Statistics Is Useless Part I: The Problem
Classical statistics is reliant on the fact that observations about the past tell us something about the future. This is useful to help us infer things about the characteristics of the variable in question. We can also use this information to make decisions today based on what is likely to happen in the future.
We use these past observations to tell us something about the generating function of the variable. We try to answer the question “What mechanism is driving the outputs of this variable?”.
This ability to use past observations (a sample) is reliant on the fact that:
- The future resembles the past (the generating function does not change over time).
- Observed observations are sufficient to determine the characteristics of the generating function.
- It is known how large our sample of observations has to be to infer properties of the generating function, with a known degree of accuracy.
This is often not the case, as we shall see later.
What’s Your Type?
There are four types of generators:

Type 1
Type 1 typically relates to games. The limits of said game are bounded (that is, you know the minimum and maximum of the possible observations).
For example, imagine you are rolling a 6-sided dice with possible integer values from the range [1, 12]. Let’s say these values are [1, 5, 2, 8, 12, 10], making the expected value of each dice roll 6.333…
It isn’t going to take you many rolls to figure out roughly what the expected value of each roll is:
Trials | E[X_n] | Absolute Error |
1 | 12 | 5.666… |
10 | 6.7 | 0.3666… |
100 | 6.65 | 0.31666… |
1,000 | 6.487 | 0.153666… |
10,000 | 6.3228 | 0.0105333… |
As you can see, as the number of trials increases, the mean of our trial rolls pretty rapidly approaches the expected value of our dice.
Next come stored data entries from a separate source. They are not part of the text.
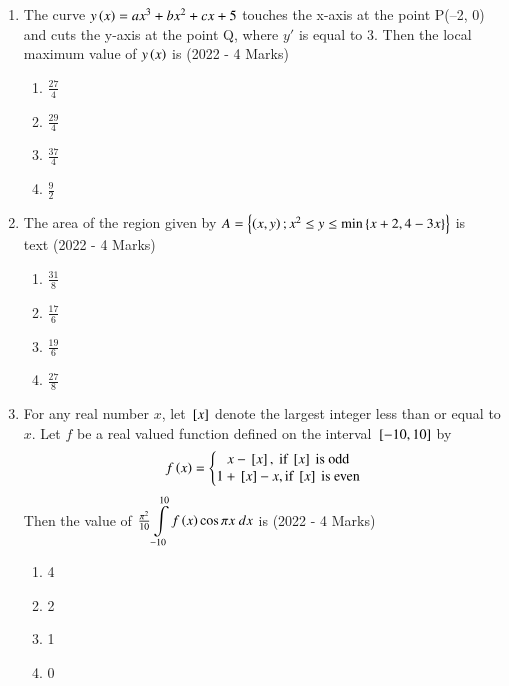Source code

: \documentclass[journal]{IEEEtran}
\begin{document}
\begin{enumerate}
{        }
 	\item{
			The curve $y\left(x\right) = ax^3 + bx^2 + cx + 5$ touches the x-axis at the point P(–2, 0) and cuts the y-axis at the point Q, where $y'$ is equal to 3. Then the local maximum value of $y\left(x\right)$ is
			\text{ }
			\hfill
			{(2022 - 4 Marks)}
			
			\begin{multicols}{4}
				\begin{enumerate}
					\item $\frac{27}{4}$
					\item $\frac{29}{4}$
					\item $\frac{37}{4}$
					\item $\frac{9}{2}$
				\end{enumerate}
			\end{multicols}
			
		}
 	\item{
			The area of the region given by $A=\left\{\left(x,y\right);x^2\leq y \leq \text{min}\left\{x+2, 4-3x\right\}\right\}$ is \\text{ } \hfill
			{(2022 - 4 Marks)}
			
			\begin{multicols}{2}
				\begin{enumerate}
					\item $\frac{31}{8}$
					\item $\frac{17}{6}$
					\item $\frac{19}{6}$
					\item $\frac{27}{8}$
				\end{enumerate}
			\end{multicols}
			
		}
    \item{
            For any real number $x$, let ${}\left[x\right]$ denote the largest integer less than or equal to $x$. Let $f$ be a real valued function defined on the interval ${}\left[-10, 10\right]$ by $$ f\left(x\right)=\left\{\begin{matrix}x-{}\left[x\right], \text{ if } {}\left[x\right] \text{ is odd} \\1+{}\left[x\right]-x, \text{if }{}\left[x\right]\text{ is even}\end{matrix}\right.$$ Then the value of $\frac{\pi^2}{10}\displaystyle\int\limits_{-10}^{10}f\left(x\right)\cos\pi x\ dx$ is
             \text{ }
             \hfill
                {(2022 - 4 Marks)}
            \begin{multicols}{4}
                \begin{enumerate}
                	\item 4
                    \item 2
                    \item 1
                    \item 0
                \end{enumerate}
            \end{multicols}

}
\end{enumerate}
\end{document}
What’s more, even if you do get unlucky, your guess is never going to be that far off because you know what the possible values of E[X] (the expected value) are.
Type 2
Type 2 relates to “well-behaved” generator functions that have a very low probability of generating an extreme result. The moments of the samples produced by these types of generator functions converge to the actual moments of the distribution very quickly and at a known rate, making inference relatively simple. Note that the observations don’t even have to be bounded: as long as the probability of an extreme event is very small, past observations can still tell us an awful lot about the characteristics of the generating function.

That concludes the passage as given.